PROVIDED DATA
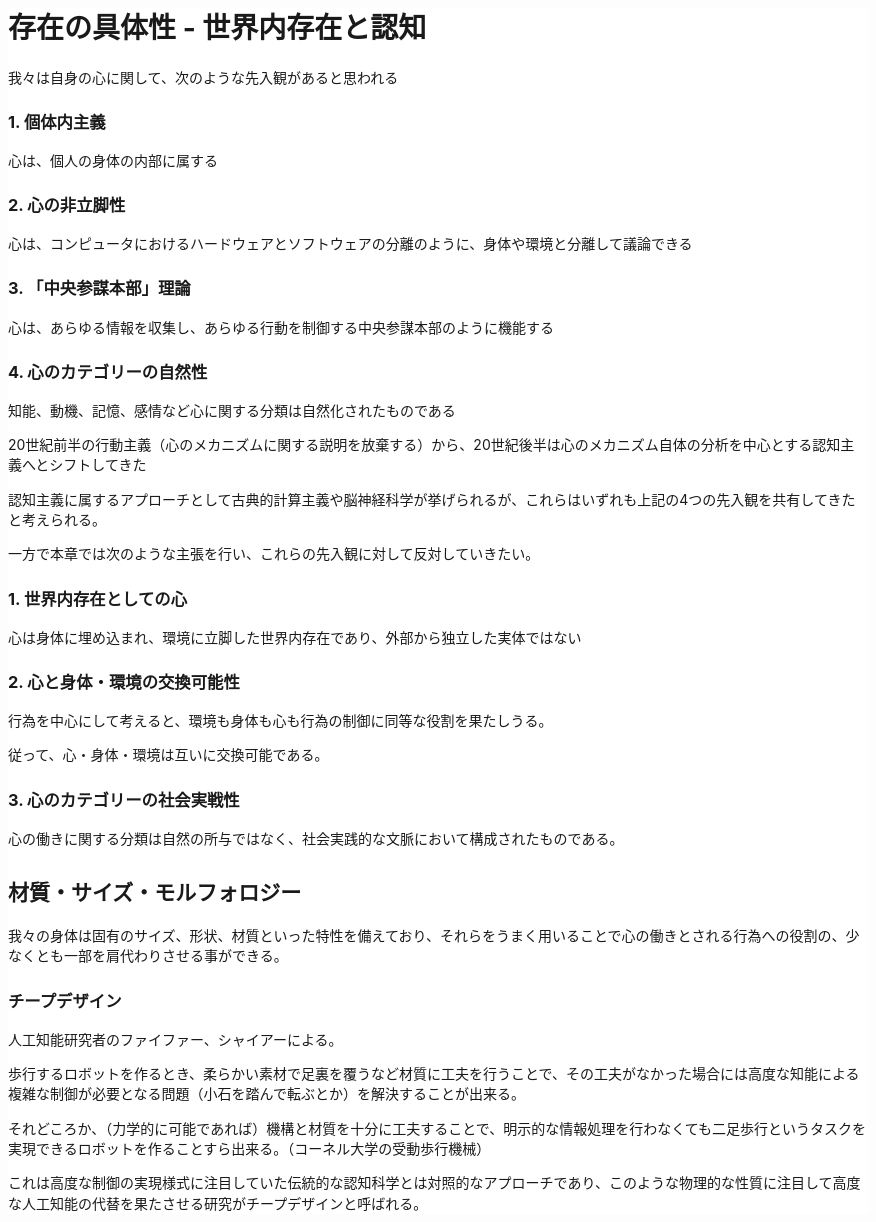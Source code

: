 # 存在の具体性 - 世界内存在と認知

我々は自身の心に関して、次のような先入観があると思われる

### 1. 個体内主義

心は、個人の身体の内部に属する

### 2. 心の非立脚性

心は、コンピュータにおけるハードウェアとソフトウェアの分離のように、身体や環境と分離して議論できる

### 3. 「中央参謀本部」理論

心は、あらゆる情報を収集し、あらゆる行動を制御する中央参謀本部のように機能する

### 4. 心のカテゴリーの自然性

知能、動機、記憶、感情など心に関する分類は自然化されたものである

20世紀前半の行動主義（心のメカニズムに関する説明を放棄する）から、20世紀後半は心のメカニズム自体の分析を中心とする認知主義へとシフトしてきた

認知主義に属するアプローチとして古典的計算主義や脳神経科学が挙げられるが、これらはいずれも上記の4つの先入観を共有してきたと考えられる。

一方で本章では次のような主張を行い、これらの先入観に対して反対していきたい。

### 1. 世界内存在としての心

心は身体に埋め込まれ、環境に立脚した世界内存在であり、外部から独立した実体ではない

### 2. 心と身体・環境の交換可能性

行為を中心にして考えると、環境も身体も心も行為の制御に同等な役割を果たしうる。

従って、心・身体・環境は互いに交換可能である。

### 3. 心のカテゴリーの社会実戦性

心の働きに関する分類は自然の所与ではなく、社会実践的な文脈において構成されたものである。


## 材質・サイズ・モルフォロジー

我々の身体は固有のサイズ、形状、材質といった特性を備えており、それらをうまく用いることで心の働きとされる行為への役割の、少なくとも一部を肩代わりさせる事ができる。

### チープデザイン

人工知能研究者のファイファー、シャイアーによる。

歩行するロボットを作るとき、柔らかい素材で足裏を覆うなど材質に工夫を行うことで、その工夫がなかった場合には高度な知能による複雑な制御が必要となる問題（小石を踏んで転ぶとか）を解決することが出来る。

それどころか、（力学的に可能であれば）機構と材質を十分に工夫することで、明示的な情報処理を行わなくても二足歩行というタスクを実現できるロボットを作ることすら出来る。（コーネル大学の受動歩行機械）

これは高度な制御の実現様式に注目していた伝統的な認知科学とは対照的なアプローチであり、このような物理的な性質に注目して高度な人工知能の代替を果たさせる研究がチープデザインと呼ばれる。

YOUR OBJECTIVE
Only the text of the listing above should be copied, exactly and with pictures left out.

PROBLEM SOLUTION
Source code

: # 存在の具体性 - 世界内存在と認知

我々は自身の心に関して、次のような先入観があると思われる

### 1. 個体内主義

心は、個人の身体の内部に属する

### 2. 心の非立脚性

心は、コンピュータにおけるハードウェアとソフトウェアの分離のように、身体や環境と分離して議論できる

### 3. 「中央参謀本部」理論

心は、あらゆる情報を収集し、あらゆる行動を制御する中央参謀本部のように機能する

### 4. 心のカテゴリーの自然性

知能、動機、記憶、感情など心に関する分類は自然化されたものである

20世紀前半の行動主義（心のメカニズムに関する説明を放棄する）から、20世紀後半は心のメカニズム自体の分析を中心とする認知主義へとシフトしてきた

認知主義に属するアプローチとして古典的計算主義や脳神経科学が挙げられるが、これらはいずれも上記の4つの先入観を共有してきたと考えられる。

一方で本章では次のような主張を行い、これらの先入観に対して反対していきたい。

### 1. 世界内存在としての心

心は身体に埋め込まれ、環境に立脚した世界内存在であり、外部から独立した実体ではない

### 2. 心と身体・環境の交換可能性

行為を中心にして考えると、環境も身体も心も行為の制御に同等な役割を果たしうる。

従って、心・身体・環境は互いに交換可能である。

### 3. 心のカテゴリーの社会実戦性

心の働きに関する分類は自然の所与ではなく、社会実践的な文脈において構成されたものである。


## 材質・サイズ・モルフォロジー

我々の身体は固有のサイズ、形状、材質といった特性を備えており、それらをうまく用いることで心の働きとされる行為への役割の、少なくとも一部を肩代わりさせる事ができる。

### チープデザイン

人工知能研究者のファイファー、シャイアーによる。

歩行するロボットを作るとき、柔らかい素材で足裏を覆うなど材質に工夫を行うことで、その工夫がなかった場合には高度な知能による複雑な制御が必要となる問題（小石を踏んで転ぶとか）を解決することが出来る。

それどころか、（力学的に可能であれば）機構と材質を十分に工夫することで、明示的な情報処理を行わなくても二足歩行というタスクを実現できるロボットを作ることすら出来る。（コーネル大学の受動歩行機械）

これは高度な制御の実現様式に注目していた伝統的な認知科学とは対照的なアプローチであり、このような物理的な性質に注目して高度な人工知能の代替を果たさせる研究がチープデザインと呼ばれる。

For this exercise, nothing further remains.